The Securities and Exchange Commission charged SolarWinds and its CISO Timothy Brown with fraud and internal control failures for allegedly misleading investors about its cybersecurity practices leading up to the Sunburst attack discovered in December 2020.
The SEC on Monday alleged the company overstated its cybersecurity practices and failed to disclose known risks from October 2018, when the company went public, up to at least the Sunburst attack.
Public statements from the company contradicted internal assessments, including a 2018 assessment by a company engineer, shared with Brown and others, showing the company’s remote access setup was “not very secure,” the SEC complaint said.
SEC officials allege SolarWinds and Brown ignored repeated red flag warning signs that put the company’s cybersecurity at risk.
“Rather than address these vulnerabilities, SolarWinds and Brown engaged in a campaign to paint a false picture of the company’s cyber control environment, thereby depriving investors of accurate material information,” Gurbir Grewal, director of the SEC’s division of enforcement, said in a statement.
The complaint, filed in the Southern District of New York, alleges SolarWinds violated the antifraud provisions of the Securities Act of 1933 and the Securities Exchange Act of 1934.
The SEC also alleges SolarWinds violated the reporting and internal controls provisions of the Exchange Act and Brown aided and abetted those violations.
The SEC is seeking permanent injunctive relief, disgorgement with prejudgment interest, civil penalties and to bar Brown from serving as an officer or director.
SolarWinds CEO Sudhakar Ramakrishna responded to the allegations in a blog post, calling the SEC charges “a misguided and improper enforcement action.” The company included the post in an 8-K regulatory filing with the SEC on Monday.
The charges against SolarWinds could have enormous implications for CISOs at companies nationwide, as the SEC increases scrutiny on C-suite executives.
“CISOs can only do what the rest of the organization — and other executives — permit them to do,” said Jeff Pollard, VP and principal analyst at Forrester, in an email. “This is partially the basis of the SEC action — in that it alleges the CISO failed to raise these issues and their severity to other leaders in the company.”
Pollard cautioned that if Brown raised concerns and was ignored by senior management, it appears he is being singled out.
Brown joined SolarWinds in 2017 as VP of security. He was later promoted to CISO in May 2021.
An internal document shared with Brown and others in September 2020 stated the volume of security issues "identified over the last month" outstripped the engineering team's capacity to resolve, according to the SEC.
SolarWinds also made an incomplete disclosure in a Dec. 14, 2020 filing on form 8-K, the SEC said. The company’s stock dropped by 25% over the next two days.
SolarWinds disputed the charges in a statement.

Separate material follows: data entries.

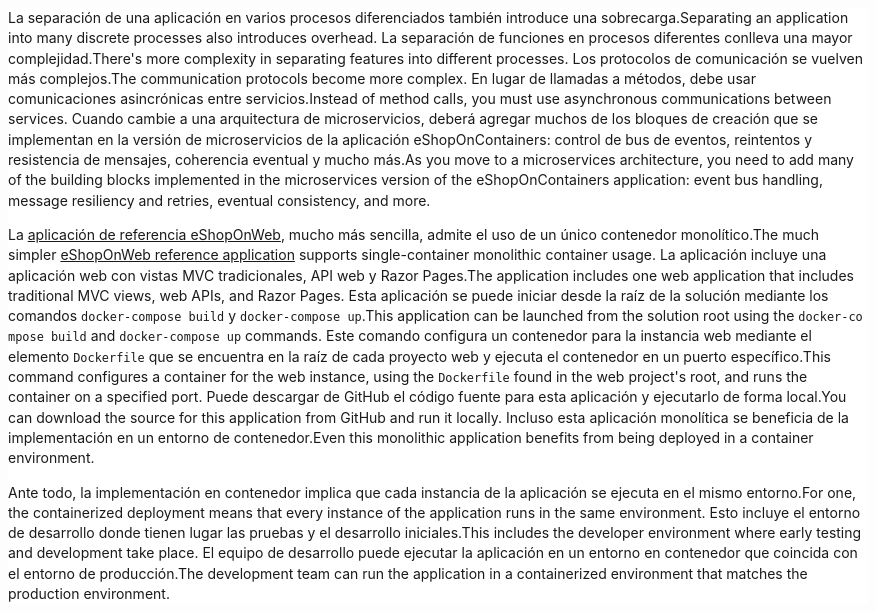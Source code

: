 <span data-ttu-id="91d4c-336">La separación de una aplicación en varios procesos diferenciados también introduce una sobrecarga.</span><span class="sxs-lookup"><span data-stu-id="91d4c-336">Separating an application into many discrete processes also introduces overhead.</span></span> <span data-ttu-id="91d4c-337">La separación de funciones en procesos diferentes conlleva una mayor complejidad.</span><span class="sxs-lookup"><span data-stu-id="91d4c-337">There's more complexity in separating features into different processes.</span></span> <span data-ttu-id="91d4c-338">Los protocolos de comunicación se vuelven más complejos.</span><span class="sxs-lookup"><span data-stu-id="91d4c-338">The communication protocols become more complex.</span></span> <span data-ttu-id="91d4c-339">En lugar de llamadas a métodos, debe usar comunicaciones asincrónicas entre servicios.</span><span class="sxs-lookup"><span data-stu-id="91d4c-339">Instead of method calls, you must use asynchronous communications between services.</span></span> <span data-ttu-id="91d4c-340">Cuando cambie a una arquitectura de microservicios, deberá agregar muchos de los bloques de creación que se implementan en la versión de microservicios de la aplicación eShopOnContainers: control de bus de eventos, reintentos y resistencia de mensajes, coherencia eventual y mucho más.</span><span class="sxs-lookup"><span data-stu-id="91d4c-340">As you move to a microservices architecture, you need to add many of the building blocks implemented in the microservices version of the eShopOnContainers application: event bus handling, message resiliency and retries, eventual consistency, and more.</span></span>

<span data-ttu-id="91d4c-341">La [aplicación de referencia eShopOnWeb](https://github.com/dotnet-architecture/eShopOnWeb), mucho más sencilla, admite el uso de un único contenedor monolítico.</span><span class="sxs-lookup"><span data-stu-id="91d4c-341">The much simpler [eShopOnWeb reference application](https://github.com/dotnet-architecture/eShopOnWeb) supports single-container monolithic container usage.</span></span> <span data-ttu-id="91d4c-342">La aplicación incluye una aplicación web con vistas MVC tradicionales, API web y Razor Pages.</span><span class="sxs-lookup"><span data-stu-id="91d4c-342">The application includes one web application that includes traditional MVC views, web APIs, and Razor Pages.</span></span> <span data-ttu-id="91d4c-343">Esta aplicación se puede iniciar desde la raíz de la solución mediante los comandos `docker-compose build` y `docker-compose up`.</span><span class="sxs-lookup"><span data-stu-id="91d4c-343">This application can be launched from the solution root using the `docker-compose build` and `docker-compose up` commands.</span></span> <span data-ttu-id="91d4c-344">Este comando configura un contenedor para la instancia web mediante el elemento `Dockerfile` que se encuentra en la raíz de cada proyecto web y ejecuta el contenedor en un puerto específico.</span><span class="sxs-lookup"><span data-stu-id="91d4c-344">This command configures a container for the web instance, using the `Dockerfile` found in the web project's root, and runs the container on a specified port.</span></span> <span data-ttu-id="91d4c-345">Puede descargar de GitHub el código fuente para esta aplicación y ejecutarlo de forma local.</span><span class="sxs-lookup"><span data-stu-id="91d4c-345">You can download the source for this application from GitHub and run it locally.</span></span> <span data-ttu-id="91d4c-346">Incluso esta aplicación monolítica se beneficia de la implementación en un entorno de contenedor.</span><span class="sxs-lookup"><span data-stu-id="91d4c-346">Even this monolithic application benefits from being deployed in a container environment.</span></span>

<span data-ttu-id="91d4c-347">Ante todo, la implementación en contenedor implica que cada instancia de la aplicación se ejecuta en el mismo entorno.</span><span class="sxs-lookup"><span data-stu-id="91d4c-347">For one, the containerized deployment means that every instance of the application runs in the same environment.</span></span> <span data-ttu-id="91d4c-348">Esto incluye el entorno de desarrollo donde tienen lugar las pruebas y el desarrollo iniciales.</span><span class="sxs-lookup"><span data-stu-id="91d4c-348">This includes the developer environment where early testing and development take place.</span></span> <span data-ttu-id="91d4c-349">El equipo de desarrollo puede ejecutar la aplicación en un entorno en contenedor que coincida con el entorno de producción.</span><span class="sxs-lookup"><span data-stu-id="91d4c-349">The development team can run the application in a containerized environment that matches the production environment.</span></span>
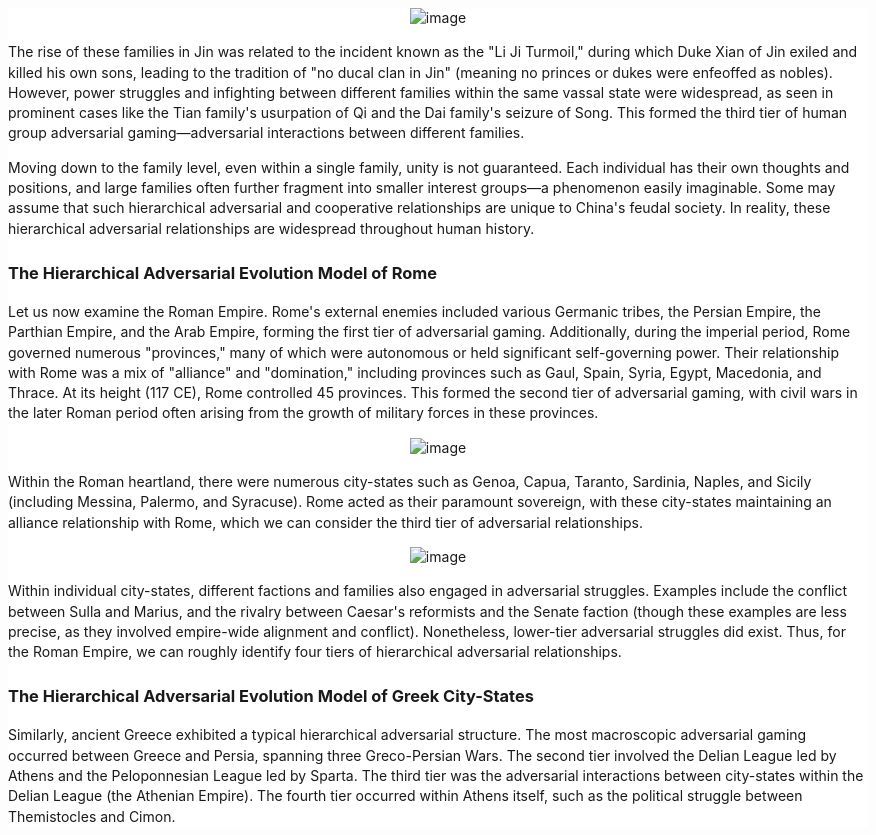 <p align="center"><img width="650" alt="image" src="https://github.com/user-attachments/assets/860be38f-d515-4795-a92c-8550fd0fca6b" />  
</p>  

The rise of these families in Jin was related to the incident known as the "Li Ji Turmoil," during which Duke Xian of Jin exiled and killed his own sons, leading to the tradition of "no ducal clan in Jin" (meaning no princes or dukes were enfeoffed as nobles). However, power struggles and infighting between different families within the same vassal state were widespread, as seen in prominent cases like the Tian family's usurpation of Qi and the Dai family's seizure of Song. This formed the third tier of human group adversarial gaming—adversarial interactions between different families.  

Moving down to the family level, even within a single family, unity is not guaranteed. Each individual has their own thoughts and positions, and large families often further fragment into smaller interest groups—a phenomenon easily imaginable. Some may assume that such hierarchical adversarial and cooperative relationships are unique to China's feudal society. In reality, these hierarchical adversarial relationships are widespread throughout human history.  

### The Hierarchical Adversarial Evolution Model of Rome  
Let us now examine the Roman Empire. Rome's external enemies included various Germanic tribes, the Persian Empire, the Parthian Empire, and the Arab Empire, forming the first tier of adversarial gaming. Additionally, during the imperial period, Rome governed numerous "provinces," many of which were autonomous or held significant self-governing power. Their relationship with Rome was a mix of "alliance" and "domination," including provinces such as Gaul, Spain, Syria, Egypt, Macedonia, and Thrace. At its height (117 CE), Rome controlled 45 provinces. This formed the second tier of adversarial gaming, with civil wars in the later Roman period often arising from the growth of military forces in these provinces.  

<p align="center"><img width="650" alt="image" src="https://github.com/user-attachments/assets/54673055-dcdc-4ec3-868e-d6a43299aa7d" />  
</p>  

Within the Roman heartland, there were numerous city-states such as Genoa, Capua, Taranto, Sardinia, Naples, and Sicily (including Messina, Palermo, and Syracuse). Rome acted as their paramount sovereign, with these city-states maintaining an alliance relationship with Rome, which we can consider the third tier of adversarial relationships.  

<p align="center"><img width="650" alt="image" src="https://github.com/user-attachments/assets/660c8ec4-8060-4f53-a589-62181f99f94d" />  
</p>  

Within individual city-states, different factions and families also engaged in adversarial struggles. Examples include the conflict between Sulla and Marius, and the rivalry between Caesar's reformists and the Senate faction (though these examples are less precise, as they involved empire-wide alignment and conflict). Nonetheless, lower-tier adversarial struggles did exist. Thus, for the Roman Empire, we can roughly identify four tiers of hierarchical adversarial relationships.  

### The Hierarchical Adversarial Evolution Model of Greek City-States  
Similarly, ancient Greece exhibited a typical hierarchical adversarial structure. The most macroscopic adversarial gaming occurred between Greece and Persia, spanning three Greco-Persian Wars. The second tier involved the Delian League led by Athens and the Peloponnesian League led by Sparta. The third tier was the adversarial interactions between city-states within the Delian League (the Athenian Empire). The fourth tier occurred within Athens itself, such as the political struggle between Themistocles and Cimon.  
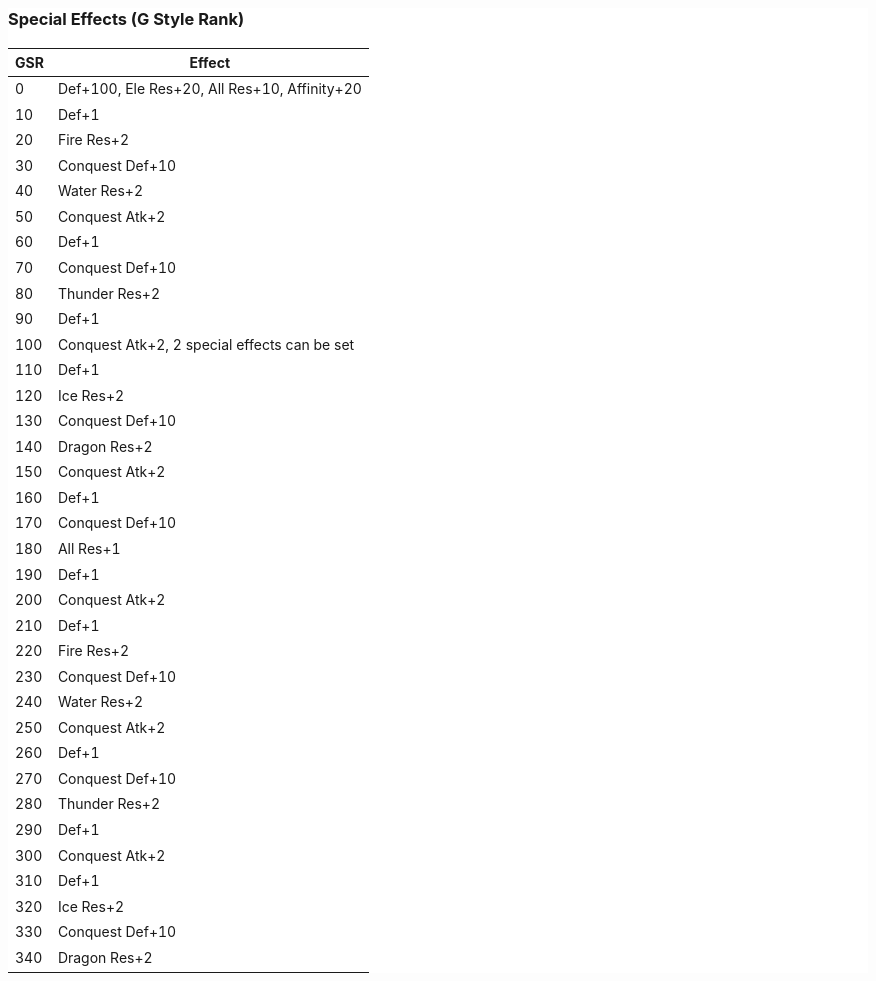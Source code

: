 ### Special Effects (G Style Rank)

|GSR| Effect|
|--|------|
|0|Def+100, Ele Res+20, All Res+10, Affinity+20|
|10|Def+1|
|20|Fire Res+2|
|30|Conquest Def+10|
|40|Water Res+2|
|50|Conquest Atk+2|
|60|Def+1|
|70|Conquest Def+10|
|80|Thunder Res+2|
|90|Def+1|
|100|Conquest Atk+2, 2 special effects can be set|
|110|Def+1|
|120|Ice Res+2|
|130|Conquest Def+10|
|140|Dragon Res+2|
|150|Conquest Atk+2|
|160|Def+1|
|170|Conquest Def+10|
|180|All Res+1|
|190|Def+1|
|200|Conquest Atk+2|
|210|Def+1|
|220|Fire Res+2|
|230|Conquest Def+10|
|240|Water Res+2|
|250|Conquest Atk+2|
|260|Def+1|
|270|Conquest Def+10|
|280|Thunder Res+2|
|290|Def+1|
|300|Conquest Atk+2|
|310|Def+1|
|320|Ice Res+2|
|330|Conquest Def+10|
|340|Dragon Res+2|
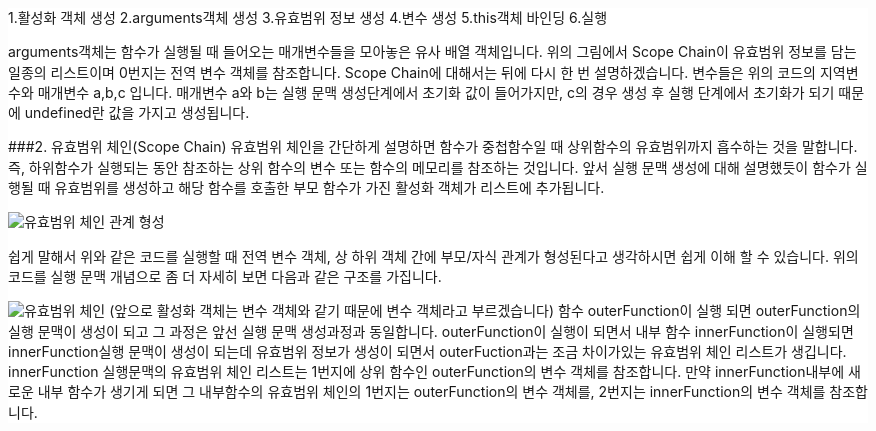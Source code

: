 1.활성화 객체 생성
2.arguments객체 생성
3.유효범위 정보 생성
4.변수 생성
5.this객체 바인딩
6.실행

arguments객체는 함수가 실행될 때 들어오는 매개변수들을 모아놓은 유사 배열 객체입니다. 위의 그림에서 Scope Chain이 유효범위 정보를 담는 일종의 리스트이며 0번지는 전역 변수 객체를 참조합니다. Scope Chain에 대해서는 뒤에 다시 한 번 설명하겠습니다. 변수들은 위의 코드의 지역변수와 매개변수 a,b,c 입니다. 매개변수 a와 b는 실행 문맥 생성단계에서 초기화 값이 들어가지만, c의 경우 생성 후 실행 단계에서 초기화가 되기 때문에 undefined란 값을 가지고 생성됩니다.

###2. 유효범위 체인(Scope Chain)
유효범위 체인을 간단하게 설명하면 함수가 중첩함수일 때 상위함수의 유효범위까지 흡수하는 것을 말합니다. 즉, 하위함수가 실행되는 동안 참조하는 상위 함수의 변수 또는 함수의 메모리를 참조하는 것입니다. 앞서 실행 문맥 생성에 대해 설명했듯이 함수가 실행될 때 유효범위를 생성하고 해당 함수를 호출한 부모 함수가 가진 활성화 객체가 리스트에 추가됩니다.

![유효범위 체인 관계 형성](http://www.nextree.co.kr/content/images/2016/09/jsseo-140320-Scope-09-1024x480.png)

쉽게 말해서 위와 같은 코드를 실행할 때 전역 변수 객체, 상 하위 객체 간에 부모/자식 관계가 형성된다고 생각하시면 쉽게 이해 할 수 있습니다. 위의 코드를 실행 문맥 개념으로 좀 더 자세히 보면 다음과 같은 구조를 가집니다.

![유효범위 체인](http://www.nextree.co.kr/content/images/2016/09/jsseo-140320-Scope-08-1.png)
(앞으로 활성화 객체는 변수 객체와 같기 때문에 변수 객체라고 부르겠습니다) 함수 outerFunction이 실행 되면 outerFunction의 실행 문맥이 생성이 되고 그 과정은 앞선 실행 문맥 생성과정과 동일합니다. outerFunction이 실행이 되면서 내부 함수 innerFunction이 실행되면 innerFunction실행 문맥이 생성이 되는데 유효범위 정보가 생성이 되면서 outerFuction과는 조금 차이가있는 유효범위 체인 리스트가 생깁니다. innerFunction 실행문맥의 유효범위 체인 리스트는 1번지에 상위 함수인 outerFunction의 변수 객체를 참조합니다. 만약 innerFunction내부에 새로운 내부 함수가 생기게 되면 그 내부함수의 유효범위 체인의 1번지는 outerFunction의 변수 객체를, 2번지는 innerFunction의 변수 객체를 참조합니다.
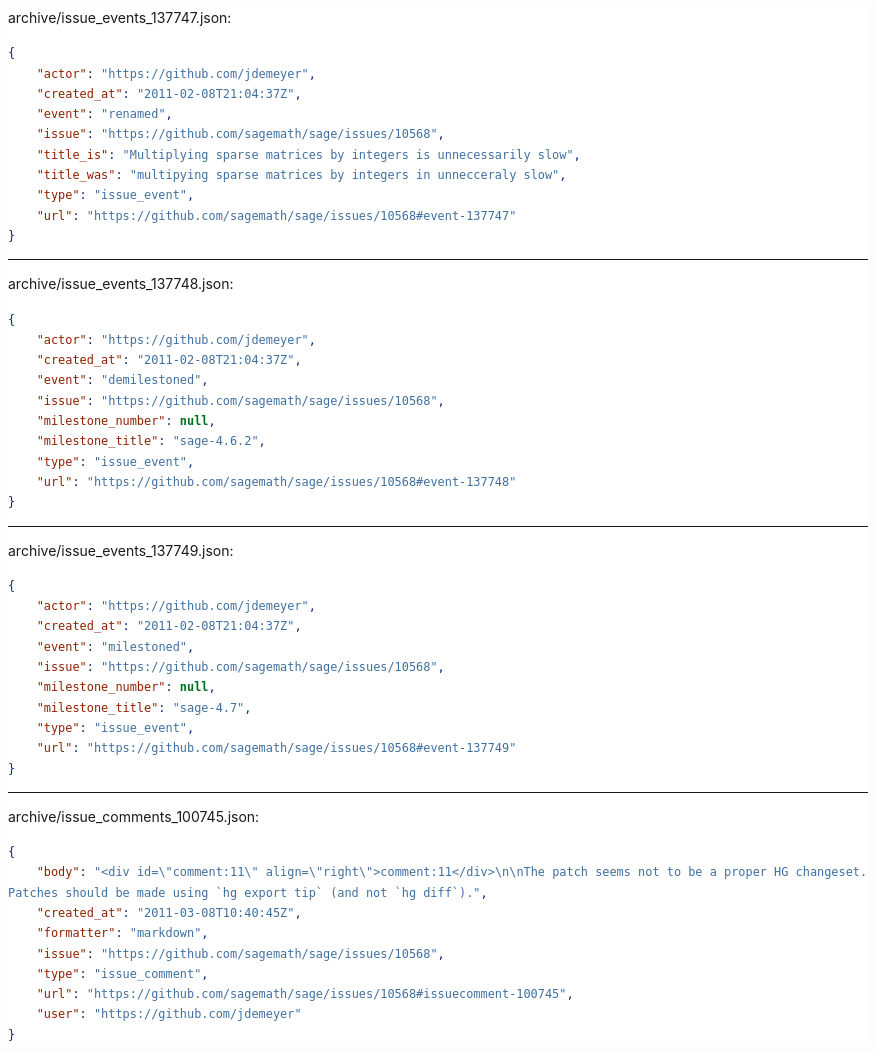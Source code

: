 archive/issue_events_137747.json:
```json
{
    "actor": "https://github.com/jdemeyer",
    "created_at": "2011-02-08T21:04:37Z",
    "event": "renamed",
    "issue": "https://github.com/sagemath/sage/issues/10568",
    "title_is": "Multiplying sparse matrices by integers is unnecessarily slow",
    "title_was": "multipying sparse matrices by integers in unnecceraly slow",
    "type": "issue_event",
    "url": "https://github.com/sagemath/sage/issues/10568#event-137747"
}
```



---

archive/issue_events_137748.json:
```json
{
    "actor": "https://github.com/jdemeyer",
    "created_at": "2011-02-08T21:04:37Z",
    "event": "demilestoned",
    "issue": "https://github.com/sagemath/sage/issues/10568",
    "milestone_number": null,
    "milestone_title": "sage-4.6.2",
    "type": "issue_event",
    "url": "https://github.com/sagemath/sage/issues/10568#event-137748"
}
```



---

archive/issue_events_137749.json:
```json
{
    "actor": "https://github.com/jdemeyer",
    "created_at": "2011-02-08T21:04:37Z",
    "event": "milestoned",
    "issue": "https://github.com/sagemath/sage/issues/10568",
    "milestone_number": null,
    "milestone_title": "sage-4.7",
    "type": "issue_event",
    "url": "https://github.com/sagemath/sage/issues/10568#event-137749"
}
```



---

archive/issue_comments_100745.json:
```json
{
    "body": "<div id=\"comment:11\" align=\"right\">comment:11</div>\n\nThe patch seems not to be a proper HG changeset.  Patches should be made using `hg export tip` (and not `hg diff`).",
    "created_at": "2011-03-08T10:40:45Z",
    "formatter": "markdown",
    "issue": "https://github.com/sagemath/sage/issues/10568",
    "type": "issue_comment",
    "url": "https://github.com/sagemath/sage/issues/10568#issuecomment-100745",
    "user": "https://github.com/jdemeyer"
}
```
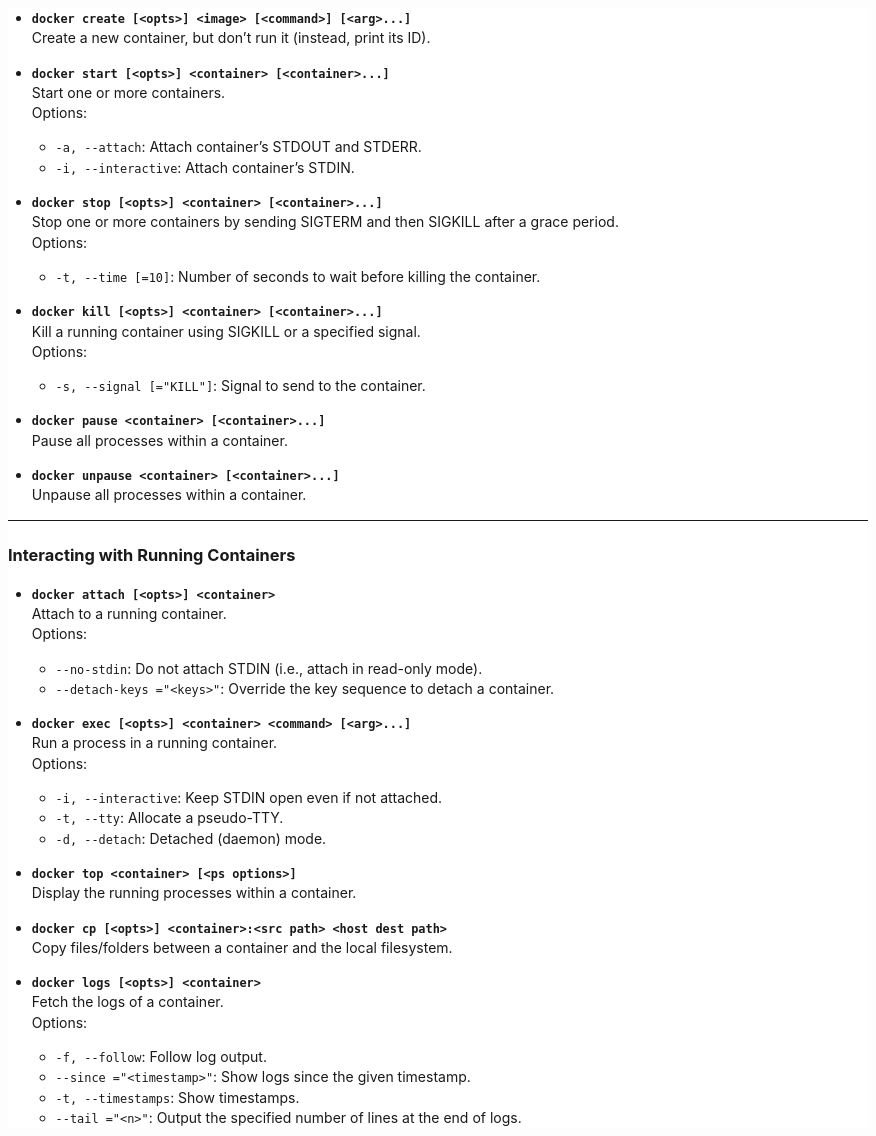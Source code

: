 - **`docker create [<opts>] <image> [<command>] [<arg>...]`**  
  Create a new container, but don’t run it (instead, print its ID).

- **`docker start [<opts>] <container> [<container>...]`**  
  Start one or more containers.  
  Options:
  - `-a, --attach`: Attach container’s STDOUT and STDERR.
  - `-i, --interactive`: Attach container’s STDIN.

- **`docker stop [<opts>] <container> [<container>...]`**  
  Stop one or more containers by sending SIGTERM and then SIGKILL after a grace period.  
  Options:
  - `-t, --time [=10]`: Number of seconds to wait before killing the container.

- **`docker kill [<opts>] <container> [<container>...]`**  
  Kill a running container using SIGKILL or a specified signal.  
  Options:
  - `-s, --signal [="KILL"]`: Signal to send to the container.

- **`docker pause <container> [<container>...]`**  
  Pause all processes within a container.

- **`docker unpause <container> [<container>...]`**  
  Unpause all processes within a container.

---

### Interacting with Running Containers

- **`docker attach [<opts>] <container>`**  
  Attach to a running container.  
  Options:
  - `--no-stdin`: Do not attach STDIN (i.e., attach in read-only mode).
  - `--detach-keys ="<keys>"`: Override the key sequence to detach a container.

- **`docker exec [<opts>] <container> <command> [<arg>...]`**  
  Run a process in a running container.  
  Options:
  - `-i, --interactive`: Keep STDIN open even if not attached.
  - `-t, --tty`: Allocate a pseudo-TTY.
  - `-d, --detach`: Detached (daemon) mode.

- **`docker top <container> [<ps options>]`**  
  Display the running processes within a container.

- **`docker cp [<opts>] <container>:<src path> <host dest path>`**  
  Copy files/folders between a container and the local filesystem.

- **`docker logs [<opts>] <container>`**  
  Fetch the logs of a container.  
  Options:
  - `-f, --follow`: Follow log output.
  - `--since ="<timestamp>"`: Show logs since the given timestamp.
  - `-t, --timestamps`: Show timestamps.
  - `--tail ="<n>"`: Output the specified number of lines at the end of logs.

“We are disappointed by the SEC’s unfounded charges related to a Russian cyberattack on an American company and are deeply concerned this action will put our national security at risk,” the company said in a statement. “The SEC’s determination to manufacture a claim against us and our CISO is another example of the agency’s overreach and should alarm all public companies and committed cybersecurity professionals across the country.”
The charges follow a notification the SEC sent in June that informed the company and Brown of possible action as a result of the investigation.